No Tempo, de Janine Horta:

Com IPI reduzido e promoções, consumidor optou por bens mais caros e complicou as finanças. Valor médio do cheque sem fundo cresceu 44,9% em um ano

As pessoas estão quitando mais suas dívidas e retirando seu nome das listas de devedores, mas o valor dos débitos está maior, o que aponta que o consumidor está investindo em bens mais caros. Pesquisa divulgada ontem pela Serasa Experian revela que a inadimplência teve queda de 5,3% no primeiro bimestre de 2010 em relação ao mesmo período de 2009. Por outro lado, os valores médios dos cheques devolvidos aumentaram 44,9% e o valor médio das dívidas com os bancos aumentou de R$ 1.371 para R$ 1.396,98, um salto de 1,9%. Somente em relação ao valor do cheque especial, o endividamento aumentou 5,1% em janeiro deste ano em relação a dezembro passado.

Resposta:

Para a coordenadora de economia da Federação do Comércio de Bens, Serviços e Turismo do Estado de Minas Gerais (Fecomércio Minas), Silvânia de Araújo, uma das explicações para esse comportamento foi a redução do Imposto sobre Produtos Industrializados (IPI) em 2009, que facilitou a aquisição de bens mais caros, como automóveis, casa própria, materiais de construção e eletrodomésticos, juntamente com um melhor planejamento do orçamento doméstico, evitando gastos menores e desnecessários. “Na sondagem sobre orçamento doméstico que realizamos recentemente, detectamos que 80,3% das famílias estão planejando mais os gastos. Acredito que a divulgação de campanhas educativas sobre educação financeira tem colaborado para esse fato", afirma.
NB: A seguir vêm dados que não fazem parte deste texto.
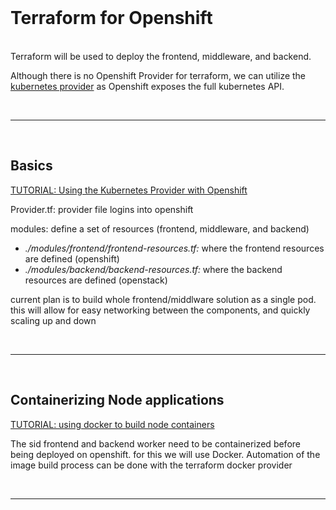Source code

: <br>

# Terraform for Openshift

<br>
Terraform will be used to deploy the frontend, middleware, and backend. 

Although there is no Openshift Provider for terraform, we can utilize the [kubernetes provider](https://www.terraform.io/docs/providers/kubernetes/index.html "Kube Provider") as Openshift exposes the full kubernetes API. 

<br>

---

<br>

## Basics

[TUTORIAL: Using the Kubernetes Provider with Openshift](https://medium.com/@fabiojose/platform-as-code-with-openshift-terraform-1da6af7348ce "tutorial")

Provider.tf: provider file logins into openshift

modules: define a set of resources (frontend, middleware, and backend)

  - *./modules/frontend/frontend-resources.tf:* where the frontend resources are defined (openshift)
  - *./modules/backend/backend-resources.tf:* where the backend resources are defined (openstack)

current plan is to build whole frontend/middlware solution as a single pod. this will allow for easy networking between the components, and quickly scaling up and down 

<br>

---

<br>

## Containerizing Node applications

[TUTORIAL: using docker to build node containers](https://nodejs.org/fr/docs/guides/nodejs-docker-webapp/ "tutorial")

The sid frontend and backend worker need to be containerized before being deployed on openshift. for this we will use Docker. Automation of the image build process can be done with the terraform docker provider

<br>

---


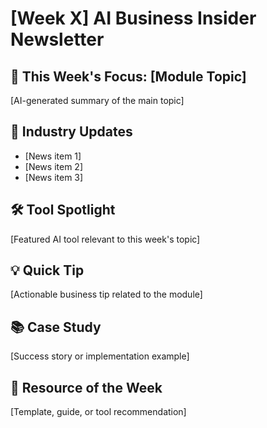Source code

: # [Week X] AI Business Insider Newsletter

## 🎯 This Week's Focus: [Module Topic]
[AI-generated summary of the main topic]

## 📰 Industry Updates
- [News item 1]
- [News item 2]
- [News item 3]

## 🛠️ Tool Spotlight
[Featured AI tool relevant to this week's topic]

## 💡 Quick Tip
[Actionable business tip related to the module]

## 📚 Case Study
[Success story or implementation example]

## 🎁 Resource of the Week
[Template, guide, or tool recommendation] 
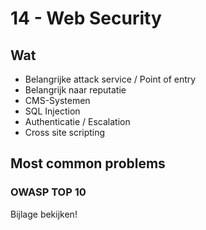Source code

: # 14 - Web Security
## Wat
- Belangrijke attack service / Point of entry
- Belangrijk naar reputatie
- CMS-Systemen
- SQL Injection
- Authenticatie / Escalation
- Cross site scripting

## Most common problems
### OWASP TOP 10
Bijlage bekijken!

##
<!--stackedit_data:
eyJoaXN0b3J5IjpbLTIxMzAyMjY0MTYsLTE0OTU3MTQ5NjddfQ
==
-->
Já para o diretor de novos negócios e desenvolvimento da SysOpen, empresa especializada em soluções para recuperação de crédito, Wellington Gomes, não há ainda uma tendência de maior educação financeira entre os consumidores. “O que houve realmente foi um grande aumento do consumo após a crise. Os bancos voltaram a conceder crédito por se sentirem mais seguros para isso e as pessoas aproveitaram esse momento e se endividaram, principalmente com bens favorecidos pela redução do IPI, que são os mais caros", explica. Para Gomes, a tendência é que a curva do endividamento continue como atualmente, com queda na inadimplência geral, mas com constante aumento nos valores das dívidas.
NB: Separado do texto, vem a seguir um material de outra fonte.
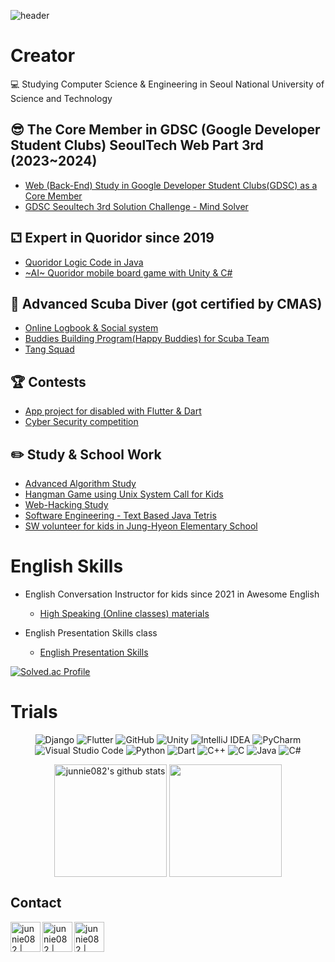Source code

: ![header](https://capsule-render.vercel.app/api?type=waving&color=gradient&height=250&section=header&text=junnie082&fontSize=90)

# Creator

💻 Studying Computer Science & Engineering in Seoul National University of Science and Technology
   
## 😎 The Core Member in GDSC (Google Developer Student Clubs) SeoulTech Web Part 3rd (2023~2024)
  - [Web (Back-End) Study in Google Developer Student Clubs(GDSC) as a Core Member](https://github.com/junnie082/gdsc-seoultech.github.io)    
  - [GDSC Seoultech 3rd Solution Challenge - Mind Solver](https://github.com/MindSolver/mindsolver-flutter)

## ⚁ Expert in Quoridor since 2019
  - [Quoridor Logic Code in Java](https://github.com/junnie082/Quoridor_in_Java)
  - [~AI~ Quoridor mobile board game with Unity & C#](https://github.com/SeoulTechTCPGame/block-it)  

## 🐬 Advanced Scuba Diver (got certified by CMAS)
  - [Online Logbook & Social system](https://github.com/junnie082/Scoop-A-Dive)
  - [Buddies Building Program(Happy Buddies) for Scuba Team](https://github.com/junnie082/happy-buddies)
  - [Tang Squad](https://github.com/TangSquad)

## 🏆 Contests
  - [App project for disabled with Flutter & Dart](https://github.com/junnie082/Best_Friend)  
  - [Cyber Security competition](https://junnie082.github.io/security/2023/06/28/CryptoWallet.html)  

## ✏️ Study & School Work 
  - [Advanced Algorithm Study](https://github.com/TeamCrazyPerformance/algorithm2023-1-H)  
  - [Hangman Game using Unix System Call for Kids](https://github.com/junnie082/hangman)
  - [Web-Hacking Study](https://github.com/junnie082/Web-Hacking)
  - [Software Engineering - Text Based Java Tetris](https://github.com/junnie082/text-based-tetris)
  - [SW volunteer for kids in Jung-Hyeon Elementary School](https://www.instagram.com/p/CzGgFPQyiub/?next=%2F&img_index=1)


# English Skills

* English Conversation Instructor for kids since 2021 in Awesome English
  - [High Speaking (Online classes) materials](https://github.com/junnie082/Awsome-HighSpeaking/wiki)

* English Presentation Skills class   
  - [English Presentation Skills](https://github.com/junnie082/English-Presentation)


[![Solved.ac Profile](http://mazassumnida.wtf/api/v2/generate_badge?boj=junnie082)](https://solved.ac/junnie082/)

# Trials

<p align="center">
    <img src="https://img.shields.io/badge/django-092E20?style=for-the-badge&logo=django&logoColor=white" alt="Django">
    <img src="https://img.shields.io/badge/flutter-02569B?style=for-the-badge&logo=flutter&logoColor=white" alt="Flutter">
    <img src="https://img.shields.io/badge/github-181717?style=for-the-badge&logo=github&logoColor=white" alt="GitHub">
    <img src="https://img.shields.io/badge/unity-%23000000.svg?style=for-the-badge&logo=unity&logoColor=white" alt="Unity">
    <img src="https://img.shields.io/badge/IntelliJIDEA-000000.svg?style=for-the-badge&logo=intellij-idea&logoColor=white" alt="IntelliJ IDEA">
    <img src="https://img.shields.io/badge/pycharm-143?style=for-the-badge&logo=pycharm&logoColor=black&color=black&labelColor=green" alt="PyCharm">
    <img src="https://img.shields.io/badge/Visual%20Studio%20Code-0078d7.svg?style=for-the-badge&logo=visual-studio-code&logoColor=white" alt="Visual Studio Code">
    <img src="https://img.shields.io/badge/python-3670A0?style=for-the-badge&logo=python&logoColor=ffdd54" alt="Python">
    <img src="https://img.shields.io/badge/dart-%230175C2.svg?style=for-the-badge&logo=dart&logoColor=white" alt="Dart">
    <img src="https://img.shields.io/badge/c++-%2300599C.svg?style=for-the-badge&logo=c%2B%2B&logoColor=white" alt="C++">
    <img src="https://img.shields.io/badge/c-%2300599C.svg?style=for-the-badge&logo=c&logoColor=white" alt="C">
    <img src="https://img.shields.io/badge/java-%23ED8B00.svg?style=for-the-badge&logo=openjdk&logoColor=white" alt="Java">
    <img src="https://img.shields.io/badge/c%23-%23239120.svg?style=for-the-badge&logo=c-sharp&logoColor=white" alt="C#">
</p>


<p align="center">
 <a href="https://github.com/junnie082"><img align="center" style="height:180px" src="https://github-readme-stats.vercel.app/api?username=junnie082&show_icons=true&include_all_commits=true&theme=nord&hide_border=true" alt="junnie082's github stats" /></a>
 <a href="https://github.com/junnie082"><img align="center" style="height:180px" src="https://github-readme-stats.vercel.app/api/top-langs/?username=junnie082&layout=compact&theme=nord&hide_border=true" /></a> 
</p>

## Contact 

[<img align="left" alt="junnie082 | velog" width="48px" src="https://img.icons8.com/color/48/000000/blog.png" />][website]

[<img align="left" alt="junnie082 | Instagram" width="48px" src="https://img.icons8.com/color/48/000000/instagram-new--v2.png" />][instagram1]  

[<img align="left" alt="junnie082 | Instagram" width="48px" src="https://img.icons8.com/color/48/000000/instagram-new--v2.png" />][instagram2]  

[website]: https://junnie082.github.io
[instagram1]: https://instagram.com/junnie082cs
[instagram2]: https://instagram.com/junnie082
Nessa situação está Geraldo Fernandes, 60. “Já paguei todos os 12 cheques meus que voltaram, mas ainda estou pagando R$ 37 reais por cada um. É uma exigência do Banco Central pagar por cada cheque que volta, mas acho um absurdo!”

O vendedor João Ferreira Donato, 40, viu uma dívida de R$ 2.000 com um supermercado pular para R$ 4.300 em três meses. “Quero pagar, mas está difícil. Eu estava desempregado e por isso a dívida cresceu. E agora, que consegui um emprego, a empresa que me contratou exige que eu quite minhas dívidas", conta.